--- Information given ---

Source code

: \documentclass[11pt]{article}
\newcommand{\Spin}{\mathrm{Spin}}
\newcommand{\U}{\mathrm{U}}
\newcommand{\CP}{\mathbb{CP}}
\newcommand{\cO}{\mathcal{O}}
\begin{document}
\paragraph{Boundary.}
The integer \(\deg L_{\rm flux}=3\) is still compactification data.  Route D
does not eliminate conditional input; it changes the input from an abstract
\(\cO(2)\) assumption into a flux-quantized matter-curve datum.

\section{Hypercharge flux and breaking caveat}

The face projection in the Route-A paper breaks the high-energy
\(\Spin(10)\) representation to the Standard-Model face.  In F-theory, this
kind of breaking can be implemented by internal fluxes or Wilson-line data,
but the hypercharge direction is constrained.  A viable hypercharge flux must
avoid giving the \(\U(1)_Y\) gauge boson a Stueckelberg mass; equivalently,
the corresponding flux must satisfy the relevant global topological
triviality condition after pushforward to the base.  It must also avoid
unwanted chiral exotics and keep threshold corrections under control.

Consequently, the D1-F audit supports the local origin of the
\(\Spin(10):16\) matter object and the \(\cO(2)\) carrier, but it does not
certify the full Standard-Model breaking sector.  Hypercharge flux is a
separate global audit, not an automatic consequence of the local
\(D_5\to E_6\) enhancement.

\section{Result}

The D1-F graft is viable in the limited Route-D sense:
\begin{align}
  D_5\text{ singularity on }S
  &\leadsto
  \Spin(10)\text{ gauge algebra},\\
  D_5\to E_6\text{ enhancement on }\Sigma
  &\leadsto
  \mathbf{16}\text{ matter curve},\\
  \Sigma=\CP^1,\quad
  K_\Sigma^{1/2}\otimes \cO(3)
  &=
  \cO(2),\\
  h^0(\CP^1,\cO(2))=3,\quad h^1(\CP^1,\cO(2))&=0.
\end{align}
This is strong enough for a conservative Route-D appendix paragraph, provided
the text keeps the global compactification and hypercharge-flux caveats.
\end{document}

---

*Directions:*
Please copy the lines above from the line with "triviality condition after" up to and including the line with "certify the full", exactly as written and with nothing else.

*The answer:*
triviality condition after pushforward to the base.  It must also avoid
unwanted chiral exotics and keep threshold corrections under control.

Consequently, the D1-F audit supports the local origin of the
\(\Spin(10):16\) matter object and the \(\cO(2)\) carrier, but it does not
certify the full Standard-Model breaking sector.  Hypercharge flux is a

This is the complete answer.